The main research goals of my laboratory are: (1) to identify and study the biology of novel cancer selective targets whose enzymatic function can be exploited for therapeutic and diagnostic purposes; (2) to develop methods to target novel agents for activiation by these cancer selective targets while avoiding or minimizing systemic toxicity; (3) to develop novel agents for imaging cancer sites at earliest stages. To accomplish these objectives the lab has originally focused on the development of prodrugs or protoxins that are inactive when given systemically via the blood and only become activated by tumor or tissue specific proteases present within sites of tumor. Using this approach, we are developing therapies targeted for activation by the serine proteases prostate-specific antigen (PSA), human glandular kallikrein 2 (hK2) and fibroblast activation protein (FAP) as well as the membrane carboxypeptidase prostate-specific membrane antigen (PSMA). One such approach developed in the lab consists of a potent bacterial protoxin that we have reengineered to be selectively activated by PSA within the Prostate. This PSA-activated toxin is currently being tested clinically as treatment for men with recurrent prostate cancer following radiation therapy. In a related approach, a novel peptide-cytotoxin prodrug candidate that is activated by PSMA has been identified and is this prodrug candidate is now entering early phase clinical development. In addition, we have also identified a series of potent inhibitors of PSA that are now under study as drug targeting and imaging agents to be used in the treatment and detection of prostate cancer.

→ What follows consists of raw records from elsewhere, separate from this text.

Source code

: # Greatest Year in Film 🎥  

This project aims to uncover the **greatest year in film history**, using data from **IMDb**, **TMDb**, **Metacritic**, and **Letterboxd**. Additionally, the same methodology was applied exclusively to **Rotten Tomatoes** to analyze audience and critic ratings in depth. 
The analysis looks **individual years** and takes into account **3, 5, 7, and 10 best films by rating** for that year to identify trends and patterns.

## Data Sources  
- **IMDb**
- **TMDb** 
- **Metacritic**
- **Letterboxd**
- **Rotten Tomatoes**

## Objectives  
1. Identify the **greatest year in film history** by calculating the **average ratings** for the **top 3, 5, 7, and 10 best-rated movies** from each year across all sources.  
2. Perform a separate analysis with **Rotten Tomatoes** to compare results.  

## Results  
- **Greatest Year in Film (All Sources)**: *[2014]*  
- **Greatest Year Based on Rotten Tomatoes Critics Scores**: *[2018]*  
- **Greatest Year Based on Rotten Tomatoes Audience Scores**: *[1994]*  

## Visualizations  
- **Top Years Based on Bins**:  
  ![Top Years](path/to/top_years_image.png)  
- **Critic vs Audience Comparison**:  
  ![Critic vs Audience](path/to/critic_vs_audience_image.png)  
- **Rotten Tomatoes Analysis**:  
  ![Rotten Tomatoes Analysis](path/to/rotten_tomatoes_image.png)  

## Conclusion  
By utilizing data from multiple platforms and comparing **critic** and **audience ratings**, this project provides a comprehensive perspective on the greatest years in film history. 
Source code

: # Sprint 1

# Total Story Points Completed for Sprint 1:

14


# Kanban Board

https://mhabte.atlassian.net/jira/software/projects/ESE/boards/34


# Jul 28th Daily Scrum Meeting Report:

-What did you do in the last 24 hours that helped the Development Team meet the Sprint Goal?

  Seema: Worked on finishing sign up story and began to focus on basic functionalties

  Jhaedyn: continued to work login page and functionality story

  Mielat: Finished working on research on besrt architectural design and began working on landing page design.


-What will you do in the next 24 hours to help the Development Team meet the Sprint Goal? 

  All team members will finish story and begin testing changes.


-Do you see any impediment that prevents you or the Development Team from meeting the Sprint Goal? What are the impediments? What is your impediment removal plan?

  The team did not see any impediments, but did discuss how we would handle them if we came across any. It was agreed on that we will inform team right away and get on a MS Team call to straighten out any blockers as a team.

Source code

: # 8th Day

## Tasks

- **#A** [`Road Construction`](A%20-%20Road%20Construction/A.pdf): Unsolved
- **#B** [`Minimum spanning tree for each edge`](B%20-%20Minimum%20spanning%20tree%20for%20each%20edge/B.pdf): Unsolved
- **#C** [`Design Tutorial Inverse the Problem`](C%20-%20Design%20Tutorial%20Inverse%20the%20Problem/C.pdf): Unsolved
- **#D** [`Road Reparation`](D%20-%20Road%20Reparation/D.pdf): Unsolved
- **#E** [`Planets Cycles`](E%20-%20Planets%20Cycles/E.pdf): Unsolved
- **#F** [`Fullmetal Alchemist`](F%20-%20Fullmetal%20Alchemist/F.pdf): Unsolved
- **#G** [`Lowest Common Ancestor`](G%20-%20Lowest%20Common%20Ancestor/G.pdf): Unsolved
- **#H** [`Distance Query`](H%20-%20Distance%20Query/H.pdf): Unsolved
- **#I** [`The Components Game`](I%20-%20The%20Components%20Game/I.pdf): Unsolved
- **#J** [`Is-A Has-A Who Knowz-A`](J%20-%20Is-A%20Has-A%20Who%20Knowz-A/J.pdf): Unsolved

The Artemov lab is within the Division of Cancer Imaging Research in the Department of Radiology and Radiological Science. The lab focuses on 1) Use of advanced dynamic contrast enhanced-MRI and activated dual-contrast MRI to perform image-guided combination therapy of triple negative breast cancer and to assess therapeutic response. 2) Development of noninvasive MR markers of cell viability based on a dual-contrast technique that enables simultaneous tracking and monitoring of viability of transplanted stems cells in vivo. 3) Development of Tc-99m and Ga-68 angiogenic SPECT/PET tracers to image expression of VEGF receptors that are involved in tumor angiogenesis and can be important therapeutic targets. 4) Development of the concept of “click therapy” that combines advantages of multi-component targeting, bio-orthogonal conjugation and image guidance and preclinical validation in breast and prostate cancer models.

Dr. Bhujwalla’s lab promotes preclinical and clinical multimodal imaging applications to understand and effectively treat cancer. The lab’s work is dedicated to the applications of molecular imaging to understand cancer and the tumor environment. Significant research contributions include 1) developing ‘theranostic agents’ for image-guided targeting of cancer, including effective delivery of siRNA in combination with a prodrug enzyme 2) understanding the role of inflammation and cyclooxygenase-2 (COX-2) in cancer using molecular and functional imaging 3) developing noninvasive imaging techniques to detect COX-2 expressing in tumors 4) understanding the role of hypoxia and choline pathways to reduce the stem-like breast cancer cell burden in tumors 5) using molecular and functional imaging to understand the role of the tumor microenvironment including the extracellular matrix, hypoxia, vascularization, and choline phospholipid metabolism in prostate and breast cancer invasion and metastasis, with the ultimate goal of preventing cancer metastasis and 6) molecular and functional imaging characterization of cancer-induced cachexia to understand the cachexia-cascade and identify novel targets in the treatment of this condition.